What now? Oh, can you get some anxiety when you’re just nursing less? Not stopping altogether, but we’re down to twice a day now and I feel like maybe that’s why? Blame it on the hormones! I’m not sure, my Mom can also be this way, so maybe it’s just genetics but it feels like lately I want a big ‘ol time-out, cup of tea, and a shut-off switch for my brain. On top of that, a lot of people dear to me are dealing with some really sad things right now. I’m the type who really feels that stuff. When I get this way, I listen to Bridge Over Troubled Water really, really loud and I pretty much have to be lying down by the time Art and Paul are harmonizing, “Sail on silver girl, sail on by.” It’s like my thing. Some of us dip into the cookie dough, others have a song. What of it.

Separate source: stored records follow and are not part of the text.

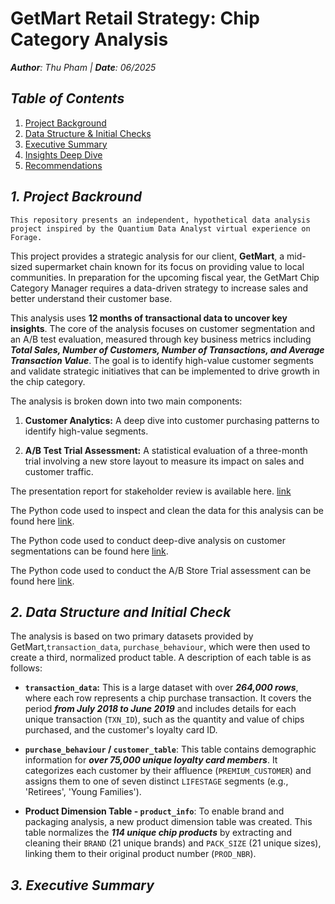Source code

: # **GetMart Retail Strategy: Chip Category Analysis**
_**Author**: Thu Pham | **Date**: 06/2025_

## *Table of Contents*

1. [Project Background](#1-project-background)  
2. [Data Structure & Initial Checks](#2-data-structure--initial-checks)  
3. [Executive Summary](#3-executive-summary)  
4. [Insights Deep Dive](#4-insights-deep-dive)  
5. [Recommendations](#6-recommendations) 

## _**1. Project Backround**_

    This repository presents an independent, hypothetical data analysis project inspired by the Quantium Data Analyst virtual experience on Forage.

This project provides a strategic analysis for our client, **GetMart**, a mid-sized supermarket chain known for its focus on providing value to local communities. In preparation for the upcoming fiscal year, the GetMart Chip Category Manager requires a data-driven strategy to increase sales and better understand their customer base.

This analysis uses **12 months of transactional data to uncover key insights**. The core of the analysis focuses on customer segmentation and an A/B test evaluation, measured through key business metrics including _**Total Sales, Number of Customers, Number of Transactions, and Average Transaction Value**_. The goal is to identify high-value customer segments and validate strategic initiatives that can be implemented to drive growth in the chip category.

The analysis is broken down into two main components:

1. **Customer Analytics:** A deep dive into customer purchasing patterns to identify high-value segments.

2. **A/B Test Trial Assessment:** A statistical evaluation of a three-month trial involving a new store layout to measure its impact on sales and customer traffic.

The presentation report for stakeholder review is available here. [link]()

The Python code used to inspect and clean the data for this analysis can be found here [link](Data_cleaning.ipynb).

The Python code used to conduct deep-dive analysis on customer segmentations can be found here [link](EDA_SegmentAnalysis.ipynb).

The Python code used to conduct the A/B Store Trial assessment can be found here [link](Trial_assessment.ipynb).

## _**2. Data Structure and Initial Check**_
The analysis is based on two primary datasets provided by GetMart,`transaction_data`, `purchase_behaviour`, which were then used to create a third, normalized product table. A description of each table is as follows:

- **`transaction_data`:** This is a large dataset with over _**264,000 rows**_, where each row represents a chip purchase transaction. It covers the period _**from July 2018 to June 2019**_ and includes details for each unique transaction (`TXN_ID`), such as the quantity and value of chips purchased, and the customer's loyalty card ID.

- **`purchase_behaviour` / `customer_table`**: This table contains demographic information for _**over 75,000 unique loyalty card members**_. It categorizes each customer by their affluence (`PREMIUM_CUSTOMER`) and assigns them to one of seven distinct `LIFESTAGE` segments (e.g., 'Retirees', 'Young Families').

- **Product Dimension Table - `product_info`**: To enable brand and packaging analysis, a new product dimension table was created. This table normalizes the _**114 unique chip products**_ by extracting and cleaning their `BRAND` (21 unique brands) and `PACK_SIZE` (21 unique sizes), linking them to their original product number (`PROD_NBR`).

## _**3. Executive Summary**_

As you probably already know, my living room is gray. The man, the myth, the legend, Denny-the-painter, came, saw, and conquered. He exclaimed how much he loves to paint (that’s one of the jobs he used to legit do) so much that I’m pretty sure I should have charged him to let him do it. Either way, it’s painted. Country-folk yellow, be gone. And now I’m like, “Ooh. That rug doesn’t look as good. Neither does that chair.” You know how it goes. So, I’m in the market for, oh, probably just a rug. It was to be expected. Our straight-from-the-racks-of-Home-Goods rug was not going to cut it forever.
So, what’s going on in your lives? Tell me some happy things.